La différence fondamentale entre ces deux fonctions concerne la question du secret professionnel. Tout écrit émanant d’un avocat est tenu au secret professionnel, contrairement aux écrits provenant d’un juriste. La question de fusionner les deux fonctions revient au cœur du débat tous les deux ans. Dans tout autre pays, aucune différence n’est faite ; tous les juristes d’entreprises sont inscrits au barreau.
Quels aspects te siéent le plus dans ton poste au sein du groupe ?
C’est avant tout de gérer toutes les matières juridiques. Sans exception. Lors de ma prise de poste, j’ai apprécié relever le challenge, celui d’avoir tout à construire. Je mentionnerais également le fait d’être le garant de la conformité du droit dans le groupe. En d’autres termes, être le « gardien du temple » !
Quelles sont les principales difficultés auxquelles tu te confrontes dans le quotidien ?

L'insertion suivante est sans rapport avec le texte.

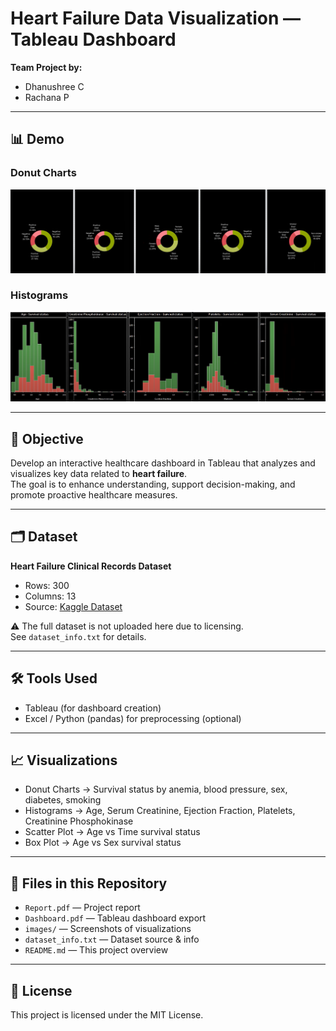 # Heart Failure Data Visualization — Tableau Dashboard

**Team Project by:**  
- Dhanushree C   
- Rachana P   

---

## 📊 Demo

### Donut Charts
![Donut Charts](images/donut_charts.png)

### Histograms
![Histograms](images/histograms.png)

---

## 🎯 Objective
Develop an interactive healthcare dashboard in Tableau that analyzes and visualizes key data related to **heart failure**.  
The goal is to enhance understanding, support decision-making, and promote proactive healthcare measures.

---

## 🗂️ Dataset
**Heart Failure Clinical Records Dataset**  
- Rows: 300  
- Columns: 13  
- Source: [Kaggle Dataset](https://www.kaggle.com/datasets/andrewmvd/heart-failure-clinical-data)  

⚠️ The full dataset is not uploaded here due to licensing.  
See `dataset_info.txt` for details.

---

## 🛠️ Tools Used
- Tableau (for dashboard creation)  
- Excel / Python (pandas) for preprocessing (optional)

---

## 📈 Visualizations
- Donut Charts → Survival status by anemia, blood pressure, sex, diabetes, smoking  
- Histograms → Age, Serum Creatinine, Ejection Fraction, Platelets, Creatinine Phosphokinase  
- Scatter Plot → Age vs Time survival status  
- Box Plot → Age vs Sex survival status  

---

## 📄 Files in this Repository
- `Report.pdf` — Project report  
- `Dashboard.pdf` — Tableau dashboard export  
- `images/` — Screenshots of visualizations  
- `dataset_info.txt` — Dataset source & info  
- `README.md` — This project overview  

---


## 📜 License
This project is licensed under the MIT License.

La dimension généraliste qui me caractérise implique d’apprendre en permanence, malgré un manque de recul et d’expérience dans certains domaines du droit, dont le champ d’application est infini. De l’ensemble des matières du droit, découle le même raisonnement, néanmoins pas les mêmes règles. Ces dernières évoluent rapidement. Je m’autoforme, me documente, plonge dans les bouquins, m’abonne à des newsletters.
C’est fastidieux et chronophage mais avant tout, passionnant. Manquant d’expérience en matière de droit du travail, je me suis porté volontaire pour être juge au conseil des prudhommes, deux à trois fois par mois : très formateur, très enrichissant.
Quelle place occupe la subjectivité quand il s’agit de droit ?
J’ai appris qu’il n’existe pas de vérité juridique. Il s’agit de « comprendre l’esprit du droit ». D’ailleurs, cette notion de subjectivité est au cœur du jeu des avocats. Un avocat, qu’il défende le demandeur ou le défendeur, fait appel à la même règle de droit mais l’interprète de manière différente.
Quelles qualités requiert à ton sens ta fonction ?
Capacité d’analyse, aisance rédactionnelle, pragmatisme, esprit de synthèse et sens de l’écoute sont les qualités essentielles exigées par la fonction. Faire preuve de sang-froid est un atout tout aussi appréciable.
Quels conseils prodiguerais-tu à un jeune visant la carrière de juriste d’entreprise ?
La fonction de juriste requiert patience. Et plus particulièrement en début de carrière. En effet, les savoirs pratiques sont à mille lieues de ce que la théorie décrit. A mon sens, la tâche la plus complexe est de trouver le cadre juridique dans lequel faire rentrer une situation donnée. Cela implique de pousser la réflexion au-delà du champ des écrits ; de mettre en musique la réponse toute faite, donnée par la documentation juridique, pour trouver comment l’appliquer concrètement.
De quelle façon trouves-tu juste équilibre entre vie professionnelle et vie privée ?
Je suis un féru de séries loufoques telles que Fargo ou Dirty Gently et de films aux scénarios « étranges » comme les films Mister Nobody ou Donnie Darco. J’aime la lecture et les jeux de société, particulièrement les jeux d’enquête. Sports de raquettes et musique – je joue de la guitare et du ukulélé- sont aussi essentiels.